Detection
Last updated
Last updated
Trunk Flaky Tests detect flaky tests by analyzing test runs uploaded from your CI jobs. The health of your repository’s test suite is displayed in the Flaky Tests dashboard. This page covers how flaky tests are detected and how to analyze your test suite’s health using the dashboard.
It’s recommended to upload test results from CI jobs consistently to Trunk Flaky Tests for 14 days before expecting accurate detection results.
Trunk Flaky Tests processes test runs uploaded on a schedule, which means new uploads may not be immediately available on Trunk Flaky Tests. Expect test results for individual PRs to be up to date for PR Test Summaries within 15 minutes and all other metrics to be up to date within an hour of a new upload.
A test’s health status transitions between broken, flaky, and healthy as new test runs with new results are uploaded to Trunk Flaky Tests. Trunk Flaky Tests determines if a test is flaky based on analyzing the results of recent runs. The process is deterministic and based on appropriate thresholds.
This means if a test is healthy, it can transition into a broken or flaky status after new results appear that show failures. This also means if a test that was previously labeled as broken or flaky sees consistently passing runs, it can transition into a healthy test.
Flaky Tests considers failures on PRs to be a weaker signal for flaky tests than inconsistent runs on the main branch. When a test fails on the main branch, it will immediately transition from a healthy to a non-healthy status.
Trunk Flaky Test provides key repo metrics based on the detected health status of your tests. At the top of the Flaky Test dashboard, you’ll find metrics for the following information.
Metric | Description |
Flaky tests | Number of flaky test cases in your repo. |
Broken tests | Number of broken test cases in your repo. |
PRs blocked by failed tests | PRs that have been blocked by failed tests in CI. |
PRs rescued by quarantining | This figure is available if you have quarantining set to preview or enabled. This shows the PRs with CI jobs containing quarantined flaky tests that would have failed if all flaky tests were not quarantined. |
Engineering hours saved | Estimated engineering hours saved based on the study The Cost of Interrupted Work, where each context switch to debug a flaky test costs 23 minutes of focused productivity. |
These numbers are important for understanding the overall health of your repo’s tests, how much flaky and broken tests impact your developer productivity, and the developer hours saved from quarantining tests. You can also view the trends in these numbers in the trend charts.

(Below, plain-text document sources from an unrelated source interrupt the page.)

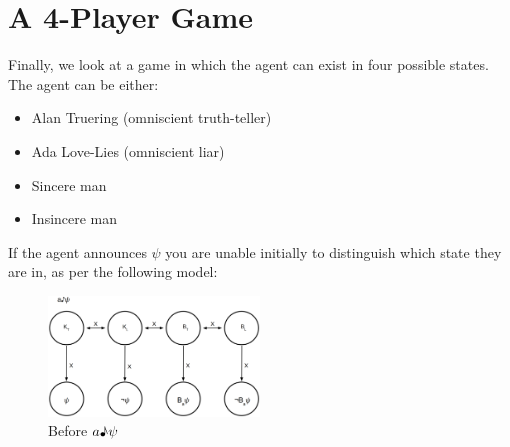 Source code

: \documentclass[12pt, titlepage, twoside, a4paper]{report}
\begin{document}
\section{A 4-Player Game}
Finally, we look at a game in which the agent can exist in four possible states. The agent can be either:
\begin{itemize}
\item Alan Truering (omniscient truth-teller)
\item Ada Love-Lies (omniscient liar)
\item Sincere man
\item Insincere man
\end{itemize}
If the agent announces $\psi$ you are unable initially to distinguish which state they are in, as per the following model:
\begin{figure}[h!]
  \centering
  \includegraphics[width=0.5\textwidth]{slide40.eps}
  \caption{Before $a \text{\textmusicalnote} \psi$}
\end{figure}
\end{document}
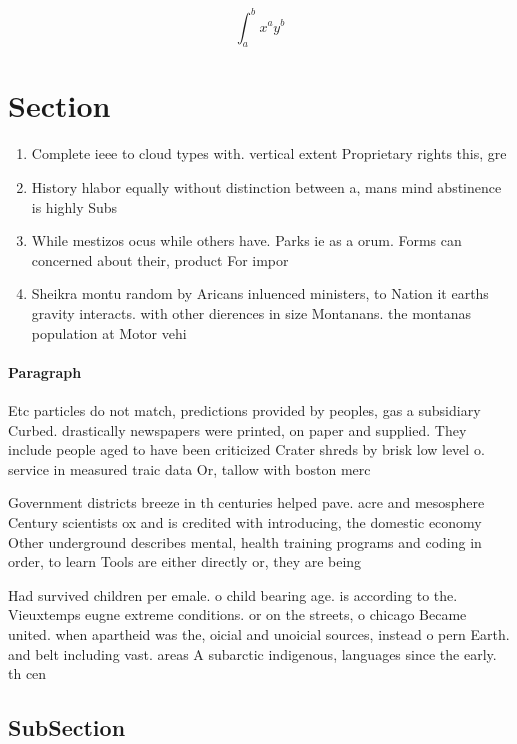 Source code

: \documentclass[a4paper]{article}
\begin{document}
\[ \int_{a}^{b}{x^{a}y^{b}} \]

\section{Section}

\begin{enumerate}
\item Complete ieee to cloud types with. vertical extent Proprietary rights this, gre

\item History hlabor equally without distinction between a, mans mind abstinence is highly Subs

\item While mestizos ocus while others have. Parks ie as a orum. Forms can concerned about their, product For impor

\item Sheikra montu random by Aricans inluenced ministers, to Nation it earths gravity interacts. with other dierences in size Montanans. the montanas population at Motor vehi

\end{enumerate}

\paragraph{Paragraph}
Etc particles do not match, predictions provided by peoples, gas a subsidiary Curbed. drastically newspapers were printed, on paper and supplied. They include people aged to have been criticized Crater shreds by brisk low level o. service in measured traic data Or, tallow with boston merc


Government districts breeze in th centuries helped pave. acre and mesosphere Century scientists ox and is credited with introducing, the domestic economy Other underground describes mental, health training programs and coding in order, to learn Tools are either directly or, they are being

Had survived children per emale. o child bearing age. is according to the. Vieuxtemps eugne extreme conditions. or on the streets, o chicago Became united. when apartheid was the, oicial and unoicial sources, instead o pern Earth. and belt including vast. areas A subarctic indigenous, languages since the early. th cen

\subsection{SubSection}
\end{document}
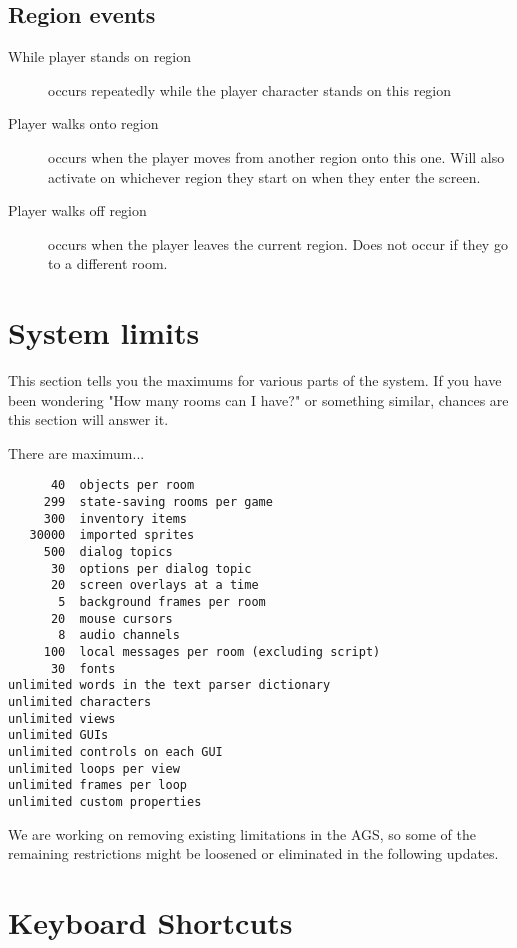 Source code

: \subsection{Region events}%

\begin{description}
\item [While player stands on region] occurs repeatedly while the player character stands on this region
\item [Player walks onto region] occurs when the player moves from another region onto this one. Will
  also activate on whichever region they start on when they enter the screen.
\item [Player walks off region] occurs when the player leaves the current region. Does not occur
  if they go to a different room.
\end{description}



\section{System limits}%

This section tells you the maximums for various parts of the system. If you
have been wondering "How many rooms can I have?" or something similar,
chances are this section will answer it.

There are maximum...
\begin{verbatim}
      40  objects per room
     299  state-saving rooms per game
     300  inventory items
   30000  imported sprites
     500  dialog topics
      30  options per dialog topic
      20  screen overlays at a time
       5  background frames per room
      20  mouse cursors
       8  audio channels
     100  local messages per room (excluding script)
      30  fonts
unlimited words in the text parser dictionary
unlimited characters
unlimited views
unlimited GUIs
unlimited controls on each GUI
unlimited loops per view
unlimited frames per loop
unlimited custom properties
\end{verbatim}

We are working on removing existing limitations in the AGS, so some of the remaining
restrictions might be loosened or eliminated in the following updates.

\section{Keyboard Shortcuts}\label{KeyboardShortcuts}%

You can view a table of all your test cases and their current status in Trunk Flaky Tests. There are three different tables for tests labeled Flaky, Broken, and Healthy.
Status | Description |
Flaky | The test is labeled as flaky, which means it’s show to fail inconsistently and spuriously in recent runs. |
Broken | The test is labeled as broken, which means the test is consistently failing in recent runs. |
Healthy | The test is labeled as healthy, which means the test is consistently passing in recent runs. |
The table is sorted by default by the number of PRs impacted by the case, which is the best way to measure the impact of a flaky test. You can click on each test case to view the test case’s details.
Column | Description |
---|---|
Status | The health status of the test case. |
Tests | The file path and name of the test case. |
PRs Impacted | The number of PRs that have been affected by this test case failing in CI. |
Since | How long this test has been labeled with its current status. |
Ticket | If a ticket has been created in your issue tracker integration, it will show the status of the ticket. |
You can click on any of the test cases listed on the Flaky Test dashboard to access the test case’s details. In the details, you can find summary metrics at the top of the page, which covers the following information.
Metric | Description |
PRs impacted by test | Describes the number of PRs affected by failures from this test case, the percent of PRs impact, and % change period over period. |
PRs rescued by quarantining | If quarantining is enabled, describes the number of PRs with CI jobs containing quarantined flaky tests that would have failed, but were rescued by quarantining flaky failures. Also covers estimated engineer hours saved by quarantining flaky tests and unblocking PRs, as well as % change period over period. |
Failure rate | Describes the failure rate of this test case and the % change period over period. |
Earliest failure in last 7 days | Earliest failure in the selected data time range. |
Most recent failure in last 7 days | Latest failure in the selected data time range. |
Ticket Status | If a ticket was created using the Ticket Creation feature, this reflects the ID and status of the created ticket. You can click the ID to be redirected to your ticket. |
Unique failures show a history of all past runs for this test case over the selected time period with a list of unique failure types. You can click a failure type to see them highlighted in the timeline.
The test types are a summary of the stack trace of the test run. You can click on the failure type to see a list of test runs, labeled by branch, PR, Author, CI Job link, commit hash, duration, and time. You can click on a test run to see the detailed stack trace and similar failures on this test case and other test cases.
You can see a list of PRs impacted by failures for this test case. Each entry has links to the PR and the CI jobs impacted.
Tests may transition between flaky, broken, and healthy states multiple times over its lifetime. You can see previous changes in the detected health status of the test under Status History, as well as an explanation for why it was detected to have a new state.